=== Work item ===
Each line below that includes the word "school" is to be reported.

(Collected data)
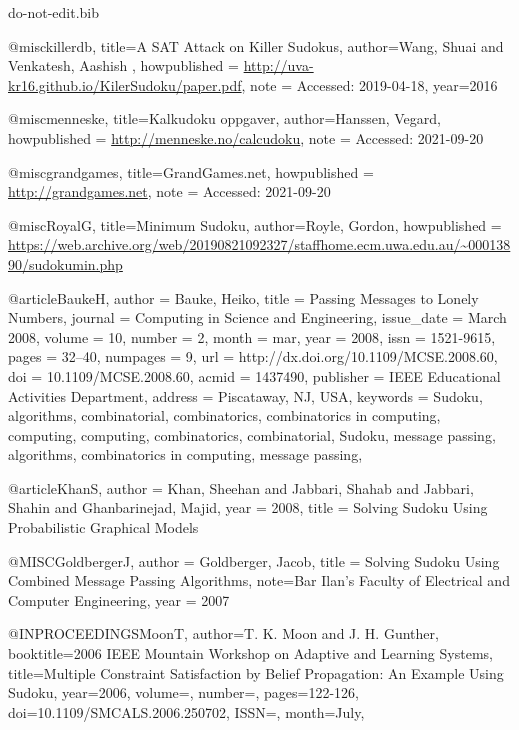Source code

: \documentclass{ieeeaccess}
\begin{document}
{\begin{filecontents*}[overwrite]{do-not-edit.bib}
		
		@misc{killerdb,
			title={{A} {SAT} {A}ttack on {K}iller {S}udokus},
			author={Wang, Shuai and Venkatesh, Aashish },
			howpublished = {\url{http://uva-kr16.github.io/KilerSudoku/paper.pdf}},
			note = {Accessed: 2019-04-18},
			year={2016}
		}
		
		@misc{menneske,
			title={Kalkudoku oppgaver},
			author={Hanssen, Vegard},
			howpublished = {\url{http://menneske.no/calcudoku}},
			note = {Accessed: 2021-09-20}
		}
		
		@misc{grandgames,
			title={GrandGames.net},
			howpublished = {\url{http://grandgames.net}},
			note = {Accessed: 2021-09-20}
		}
		
		@misc{RoyalG,
			title={Minimum {S}udoku},
			author={Royle, Gordon},
			howpublished = {\url{https://web.archive.org/web/20190821092327/staffhome.ecm.uwa.edu.au/~00013890/sudokumin.php}}
		}
		
		@article{BaukeH,
			author = {Bauke, Heiko},
			title = {{P}assing {M}essages to {L}onely {N}umbers},
			journal = {Computing in Science and Engineering},
			issue_date = {March 2008},
			volume = {10},
			number = {2},
			month = mar,
			year = {2008},
			issn = {1521-9615},
			pages = {32--40},
			numpages = {9},
			url = {http://dx.doi.org/10.1109/MCSE.2008.60},
			doi = {10.1109/MCSE.2008.60},
			acmid = {1437490},
			publisher = {IEEE Educational Activities Department},
			address = {Piscataway, NJ, USA},
			keywords = {Sudoku, algorithms, combinatorial, combinatorics, combinatorics in computing, computing, computing, combinatorics, combinatorial, Sudoku, message passing, algorithms, combinatorics in computing, message passing},
		}
		
		@article{KhanS,
			author = {Khan, Sheehan and Jabbari, Shahab and Jabbari, Shahin and Ghanbarinejad, Majid},
			year = {2008},
			title = {{S}olving {S}udoku {U}sing {P}robabilistic {G}raphical {M}odels}
		}
		
		@MISC{GoldbergerJ,
			author = {Goldberger, Jacob},
			title = {{S}olving {S}udoku {U}sing {C}ombined {M}essage {P}assing {A}lgorithms},
			note={Bar Ilan's Faculty of Electrical and Computer Engineering},
			year = {2007}
		}
		
		@INPROCEEDINGS{MoonT,
			author={T. K. {Moon} and J. H. {Gunther}},
			booktitle={2006 IEEE Mountain Workshop on Adaptive and Learning Systems},
			title={{M}ultiple {C}onstraint {S}atisfaction by {B}elief {P}ropagation: {A}n {E}xample {U}sing {S}udoku},
			year={2006},
			volume={},
			number={},
			pages={122-126},
			doi={10.1109/SMCALS.2006.250702},
			ISSN={},
			month={July},}
		

\end{filecontents*}}
\end{document}
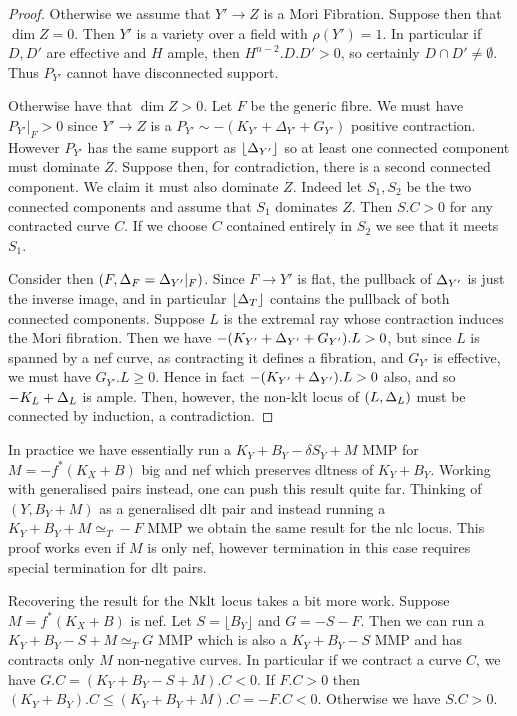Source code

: \begin{proof}
	Otherwise we assume that $Y' \to Z$ is a Mori Fibration. Suppose then that $\dim Z=0$. Then $Y'$ is a variety over a field with $\rho(Y')=1$. In particular if $D,D'$ are effective and $H$ ample, then $H^{n-2}.D.D' >0$, so certainly $D\cap D' \neq \emptyset$. Thus $P_{Y'}$ cannot have disconnected support.
	
	Otherwise have that $\dim Z > 0 $. Let $F$ be the generic fibre. We must have $P_{Y'}|_{F}> 0$ since $Y' \to Z$ is a $P_{Y'}\sim -(K_{Y'}+\Delta_{Y'}+G_{Y'})$ positive contraction. However $P_{Y'}$ has the same support as $\lfloor \Delta_{Y'} \rfloor$ so at least one connected component must dominate $Z$. Suppose then, for contradiction, there is a second connected component. We claim it must also dominate $Z$. Indeed let $S_{1},S_{2}$ be the two connected components and assume that $S_{1}$ dominates $Z$. Then $S.C > 0$ for any contracted curve $C$. If we choose $C$ contained entirely in $S_{2}$ we see that it meets $S_{1}$.

	Consider then $(F,\Delta_{F}=\Delta_{Y'}|_{F})$. Since $F \to Y'$ is flat, the pullback of $\Delta_{Y'}$ is just the inverse image, and in particular $\lfloor \Delta_{T} \rfloor$ contains the pullback of both connected components. Suppose $L$ is the extremal ray whose contraction induces the Mori fibration. Then we have $-(K_{Y'}+\Delta_{Y'}+G_{Y'}).L >0$, but since $L$ is spanned by a nef curve, as contracting it defines a fibration, and $G_{Y'}$ is effective, we must have $G_{Y'}.L \geq 0$. Hence in fact $-(K_{Y'}+\Delta_{Y'}).L >0$ also, and so $-K_{L}+\Delta_{L}$ is ample. Then, however, the non-klt locus of $(L,\Delta_{L})$ must be connected by induction, a contradiction.

\end{proof}


In practice we have essentially run a $K_{Y}+B_{Y}-\delta S_{Y}+ M$ MMP for $M=-f^{*}(K_{X}+B)$ big and nef which preserves dltness of $K_{Y}+B_{Y}$. Working with generalised pairs instead, one can push this result quite far. Thinking of $(Y,B_{Y}+M)$ as a generalised dlt pair and instead running a $K_{Y}+B_{Y}+M\simeq_{T} -F$ MMP we obtain the same result for the nlc locus. This proof works even if $M$ is only nef, however termination in this case requires special termination for dlt pairs.

Recovering the result for the $\textup{Nklt}$ locus takes a bit more work. Suppose $M=f^{*}(K_{X}+B)$ is nef. Let $S=\lfloor B_{Y} \rfloor$ and $G=-S- F$. Then we can run a $K_{Y}+B_{Y}-S+M \simeq_{T}G$ MMP which is also a $K_{Y}+B_{Y}-S$ MMP and has contracts only $M$ non-negative curves. In particular if we contract a curve $C$, we have $G.C=(K_{Y}+B_{Y}-S+M).C <0$. If $F.C >0$ then $(K_{Y}+B_{Y}).C \leq (K_{Y}+B_{Y}+M).C=-F.C < 0$. Otherwise we have $S.C >0$. 

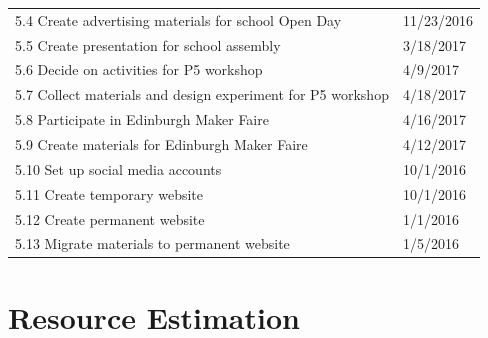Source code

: \documentclass[]{report}
\begin{document}
\begin{center}
\begin{longtable}{ll}
		5.4 Create advertising materials for school Open Day                        & 11/23/2016 \\
		5.5 Create presentation for school assembly                                 & 3/18/2017  \\
		5.6 Decide on activities for P5 workshop                                    & 4/9/2017   \\
		5.7 Collect materials and design experiment for P5 workshop                 & 4/18/2017  \\
		5.8 Participate in Edinburgh Maker Faire                                    & 4/16/2017  \\
		5.9 Create materials for Edinburgh Maker Faire                              & 4/12/2017  \\
		5.10 Set up social media accounts                                           & 10/1/2016  \\
		5.11 Create temporary website                                               & 10/1/2016  \\
		5.12 Create permanent website                                               & 1/1/2016   \\
		5.13 Migrate materials to permanent website                                 & 1/5/2016  
	\end{longtable}
\end{center}

\section{Resource Estimation}
\end{document}
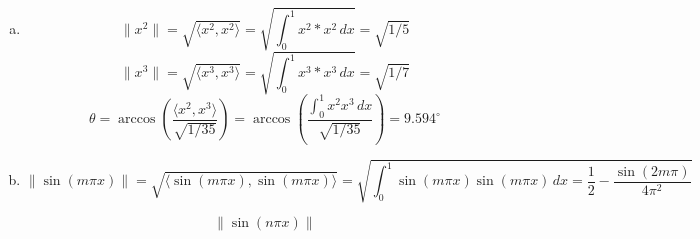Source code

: \documentclass[12pt]{article}
\begin{document}
\section{}
\begin{enumerate}[(a)]
	\item \[ \|x^2\| = \sqrt{\langle x^2, x^2 \rangle} = \sqrt{\int_{0}^{1} x^2 * x^2 \,dx} = \sqrt{1/5}\]
	\[ \|x^3\| = \sqrt{\langle x^3, x^3 \rangle} = \sqrt{\int_{0}^{1} x^3 * x^3 \,dx} = \sqrt{1/7}\]
	\[\theta = \arccos\left(\dfrac{\langle x^2, x^3 \rangle}{\sqrt{1/35}}\right) = \arccos\left(\dfrac{\int_{0}^{1} x^2 x^3 \,dx}{\sqrt{1/35}}\right) = 9.594^{\circ}\]
	
	\item \[ \|\sin(m\pi x)\| = \sqrt{\langle \sin(m\pi x), \sin(m\pi x) \rangle} = \sqrt{\int_{0}^{1} \sin(m\pi x)\sin(m\pi x)\, dx = \dfrac{1}{2} - \dfrac{\sin(2m\pi )}{4\pi^2}}\]
	
	\[\|\sin(n\pi x)\|  \]
\end{enumerate}
\end{document}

=== Response to the task ===
		5.4 Create advertising materials for school Open Day                        & 11/23/2016 \\
		5.5 Create presentation for school assembly                                 & 3/18/2017  \\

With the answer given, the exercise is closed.